Um dos grandes desafios no tratamento do diabetes é alcançar o equilíbrio dos níveis glicêmicos sem levar a episódios de hipoglicemia. A presença e gravidade de complicações e/ou comorbidades, expectativa de vida, preferências do paciente, além de fatores sociais, devem ser levados em consideração para a escolha do alvo terapêutico4,5.
O objetivo deste artigo é abordar as questões envolvidas nas divergências entre as recomendações das principais organizações médicas envolvidas no tratamento do diabetes quanto ao melhor alvo de hemoglobina glicada (A1C) para pacientes adultos, não gestantes, com diabetes tipo 2 (DM2).

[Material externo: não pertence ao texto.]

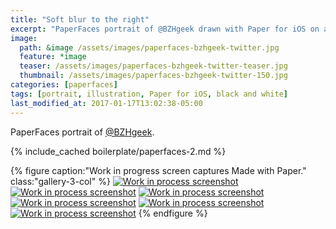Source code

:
 ```yaml
---
title: "Soft blur to the right"
excerpt: "PaperFaces portrait of @BZHgeek drawn with Paper for iOS on an iPad."
image: 
  path: &image /assets/images/paperfaces-bzhgeek-twitter.jpg 
  feature: *image
  teaser: /assets/images/paperfaces-bzhgeek-twitter-teaser.jpg
  thumbnail: /assets/images/paperfaces-bzhgeek-twitter-150.jpg
categories: [paperfaces]
tags: [portrait, illustration, Paper for iOS, black and white]
last_modified_at: 2017-01-17T13:02:38-05:00
---
```


PaperFaces portrait of [@BZHgeek](https://twitter.com/BZHgeek).

{% include_cached boilerplate/paperfaces-2.md %}

{% figure caption:"Work in progress screen captures Made with Paper." class:"gallery-3-col" %}
[![Work in process screenshot](/assets/images/paperfaces-bzhgeek-process-1-600.jpg)](/assets/images/paperfaces-bzhgeek-process-1-lg.jpg)
[![Work in process screenshot](/assets/images/paperfaces-bzhgeek-process-2-600.jpg)](/assets/images/paperfaces-bzhgeek-process-2-lg.jpg)
[![Work in process screenshot](/assets/images/paperfaces-bzhgeek-process-3-600.jpg)](/assets/images/paperfaces-bzhgeek-process-3-lg.jpg)
[![Work in process screenshot](/assets/images/paperfaces-bzhgeek-process-4-600.jpg)](/assets/images/paperfaces-bzhgeek-process-4-lg.jpg)
[![Work in process screenshot](/assets/images/paperfaces-bzhgeek-process-5-600.jpg)](/assets/images/paperfaces-bzhgeek-process-5-lg.jpg)
[![Work in process screenshot](/assets/images/paperfaces-bzhgeek-process-6-600.jpg)](/assets/images/paperfaces-bzhgeek-process-6-lg.jpg)
{% endfigure %}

Estudos de intervenção de longo prazo comparando tratamento padrão versus intensivo do diabetes têm demonstrado uma clara associação entre pobre controle glicêmico prolongado e desenvolvimento de complicações microvasculares, e, em menor grau, macrovasculares. Ao longo da última década, os efeitos deletérios tanto da variabilidade glicêmica a curto prazo (flutuações diárias da glicose), como das variações de longo prazo, medidas pelas alterações na glicemia de jejum (GJ) e A1C, têm sido propostos, embora evidências definitivas sobre desfechos clínicos significativos permaneçam escassas1.
A escolha do melhor alvo terapêutico no tratamento do DM2 é um assunto complexo, motivo frequente de debate entre especialistas, não havendo ainda unanimidade em sua definição (quadro 1).

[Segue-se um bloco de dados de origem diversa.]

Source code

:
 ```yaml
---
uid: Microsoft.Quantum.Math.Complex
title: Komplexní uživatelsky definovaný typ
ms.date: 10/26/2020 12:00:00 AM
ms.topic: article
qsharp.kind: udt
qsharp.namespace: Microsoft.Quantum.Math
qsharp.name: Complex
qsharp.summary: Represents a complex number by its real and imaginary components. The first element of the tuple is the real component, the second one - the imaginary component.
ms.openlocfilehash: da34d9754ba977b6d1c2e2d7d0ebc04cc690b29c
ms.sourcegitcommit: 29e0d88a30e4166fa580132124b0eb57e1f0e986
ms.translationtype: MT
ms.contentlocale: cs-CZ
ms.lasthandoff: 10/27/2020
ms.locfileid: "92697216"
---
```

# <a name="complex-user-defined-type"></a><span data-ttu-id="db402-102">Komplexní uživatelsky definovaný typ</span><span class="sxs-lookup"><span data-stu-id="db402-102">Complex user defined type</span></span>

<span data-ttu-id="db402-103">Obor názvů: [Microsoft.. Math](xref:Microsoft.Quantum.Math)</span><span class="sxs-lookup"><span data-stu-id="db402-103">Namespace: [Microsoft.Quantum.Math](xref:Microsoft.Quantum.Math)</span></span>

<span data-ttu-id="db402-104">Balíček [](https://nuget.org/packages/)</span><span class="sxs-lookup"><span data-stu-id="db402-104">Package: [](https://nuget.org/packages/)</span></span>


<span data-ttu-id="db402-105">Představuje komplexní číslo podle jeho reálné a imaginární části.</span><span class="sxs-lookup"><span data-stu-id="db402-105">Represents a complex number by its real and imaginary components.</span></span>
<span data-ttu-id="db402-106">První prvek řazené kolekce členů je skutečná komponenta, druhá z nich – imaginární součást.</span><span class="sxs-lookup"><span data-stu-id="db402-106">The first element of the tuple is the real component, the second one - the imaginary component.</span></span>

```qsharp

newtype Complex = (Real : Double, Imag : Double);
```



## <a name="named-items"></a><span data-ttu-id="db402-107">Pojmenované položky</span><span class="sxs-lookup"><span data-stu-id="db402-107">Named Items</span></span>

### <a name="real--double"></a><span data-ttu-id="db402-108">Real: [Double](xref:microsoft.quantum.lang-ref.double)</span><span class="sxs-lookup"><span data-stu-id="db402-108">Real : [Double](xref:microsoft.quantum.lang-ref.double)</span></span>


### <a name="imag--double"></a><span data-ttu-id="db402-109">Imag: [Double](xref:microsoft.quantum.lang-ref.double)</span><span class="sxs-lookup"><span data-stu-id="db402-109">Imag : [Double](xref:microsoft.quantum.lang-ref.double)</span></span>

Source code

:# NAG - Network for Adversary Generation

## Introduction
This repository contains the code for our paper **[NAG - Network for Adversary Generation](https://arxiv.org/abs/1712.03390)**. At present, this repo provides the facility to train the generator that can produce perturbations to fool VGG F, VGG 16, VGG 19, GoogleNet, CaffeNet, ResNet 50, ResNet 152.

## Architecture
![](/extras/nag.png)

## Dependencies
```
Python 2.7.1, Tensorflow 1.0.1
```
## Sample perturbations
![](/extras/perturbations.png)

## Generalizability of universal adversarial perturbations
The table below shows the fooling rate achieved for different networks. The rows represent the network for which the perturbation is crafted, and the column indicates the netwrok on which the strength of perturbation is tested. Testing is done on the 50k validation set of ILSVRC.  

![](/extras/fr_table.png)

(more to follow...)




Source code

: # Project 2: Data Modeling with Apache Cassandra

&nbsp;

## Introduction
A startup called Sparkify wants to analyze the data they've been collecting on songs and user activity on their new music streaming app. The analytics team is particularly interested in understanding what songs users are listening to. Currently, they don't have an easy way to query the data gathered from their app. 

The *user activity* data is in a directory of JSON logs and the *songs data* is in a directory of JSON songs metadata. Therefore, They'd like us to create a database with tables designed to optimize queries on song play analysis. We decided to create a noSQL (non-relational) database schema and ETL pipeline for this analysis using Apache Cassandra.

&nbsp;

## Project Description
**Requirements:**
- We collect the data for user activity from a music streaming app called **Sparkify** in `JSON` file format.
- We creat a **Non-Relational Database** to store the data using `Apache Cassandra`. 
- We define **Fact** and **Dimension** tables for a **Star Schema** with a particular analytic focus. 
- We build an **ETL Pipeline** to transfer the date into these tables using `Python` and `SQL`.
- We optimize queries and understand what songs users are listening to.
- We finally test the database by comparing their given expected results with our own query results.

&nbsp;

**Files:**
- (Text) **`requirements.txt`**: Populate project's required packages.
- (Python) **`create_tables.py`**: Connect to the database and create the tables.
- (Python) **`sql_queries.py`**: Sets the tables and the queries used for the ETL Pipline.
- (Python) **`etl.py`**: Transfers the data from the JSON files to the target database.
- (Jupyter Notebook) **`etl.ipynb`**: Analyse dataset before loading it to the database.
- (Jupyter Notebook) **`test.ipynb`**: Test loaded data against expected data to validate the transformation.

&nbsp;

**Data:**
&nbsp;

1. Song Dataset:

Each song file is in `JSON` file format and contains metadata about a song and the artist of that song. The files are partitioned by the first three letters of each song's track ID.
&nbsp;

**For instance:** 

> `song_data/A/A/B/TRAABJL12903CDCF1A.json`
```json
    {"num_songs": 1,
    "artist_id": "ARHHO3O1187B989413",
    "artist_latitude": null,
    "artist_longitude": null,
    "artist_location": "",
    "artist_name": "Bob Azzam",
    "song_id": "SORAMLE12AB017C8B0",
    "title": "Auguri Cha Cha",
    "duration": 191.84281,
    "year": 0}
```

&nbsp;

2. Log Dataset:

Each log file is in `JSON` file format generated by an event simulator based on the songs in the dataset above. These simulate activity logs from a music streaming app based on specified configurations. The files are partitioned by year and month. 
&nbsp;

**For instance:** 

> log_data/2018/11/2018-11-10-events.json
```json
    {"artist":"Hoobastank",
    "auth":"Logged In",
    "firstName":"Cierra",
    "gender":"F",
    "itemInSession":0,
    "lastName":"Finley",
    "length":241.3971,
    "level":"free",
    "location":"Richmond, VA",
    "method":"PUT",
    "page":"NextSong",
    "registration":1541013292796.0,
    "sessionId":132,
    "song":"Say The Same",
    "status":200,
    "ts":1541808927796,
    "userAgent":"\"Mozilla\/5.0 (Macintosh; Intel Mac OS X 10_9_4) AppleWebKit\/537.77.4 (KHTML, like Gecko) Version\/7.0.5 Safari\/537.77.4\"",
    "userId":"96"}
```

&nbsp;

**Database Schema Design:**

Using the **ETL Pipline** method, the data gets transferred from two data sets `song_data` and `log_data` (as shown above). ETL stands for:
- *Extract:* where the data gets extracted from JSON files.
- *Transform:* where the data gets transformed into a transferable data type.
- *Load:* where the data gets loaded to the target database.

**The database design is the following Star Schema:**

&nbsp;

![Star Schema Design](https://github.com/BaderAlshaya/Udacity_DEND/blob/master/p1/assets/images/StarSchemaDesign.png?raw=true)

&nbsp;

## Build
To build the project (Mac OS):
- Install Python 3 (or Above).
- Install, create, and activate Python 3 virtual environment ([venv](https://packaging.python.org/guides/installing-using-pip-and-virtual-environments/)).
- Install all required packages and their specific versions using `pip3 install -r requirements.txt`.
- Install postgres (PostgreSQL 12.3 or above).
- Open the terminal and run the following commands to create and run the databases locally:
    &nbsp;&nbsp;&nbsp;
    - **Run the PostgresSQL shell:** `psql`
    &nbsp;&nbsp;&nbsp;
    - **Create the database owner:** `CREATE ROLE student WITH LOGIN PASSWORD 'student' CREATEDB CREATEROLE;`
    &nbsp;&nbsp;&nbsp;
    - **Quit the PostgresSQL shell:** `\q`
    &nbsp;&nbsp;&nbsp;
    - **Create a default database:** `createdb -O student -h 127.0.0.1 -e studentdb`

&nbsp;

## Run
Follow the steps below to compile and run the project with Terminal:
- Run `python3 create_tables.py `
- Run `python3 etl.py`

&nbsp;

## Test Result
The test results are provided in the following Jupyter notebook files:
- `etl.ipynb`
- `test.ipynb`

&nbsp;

Quadro 1: Metas de A1c para DM2 propostas por diferentes organizações médicas envolvidas no manejo do paciente com diabetes.
*American Diabetes Association (ADA);EASD Europeans Association for theb Study of Diabetes; the American Association of Clinical Endocrinologists (AACE); American College of Endocrinology (ACE); National Institute for Health and Care Excellence (NICE); American College of Physicians (ACP).
**Baixo risco: pacientes mais jovens e saudáveis; Alto risco: doença de longa data, com mais complicações e/ou comorbidades; Maioria: grupo intermediário.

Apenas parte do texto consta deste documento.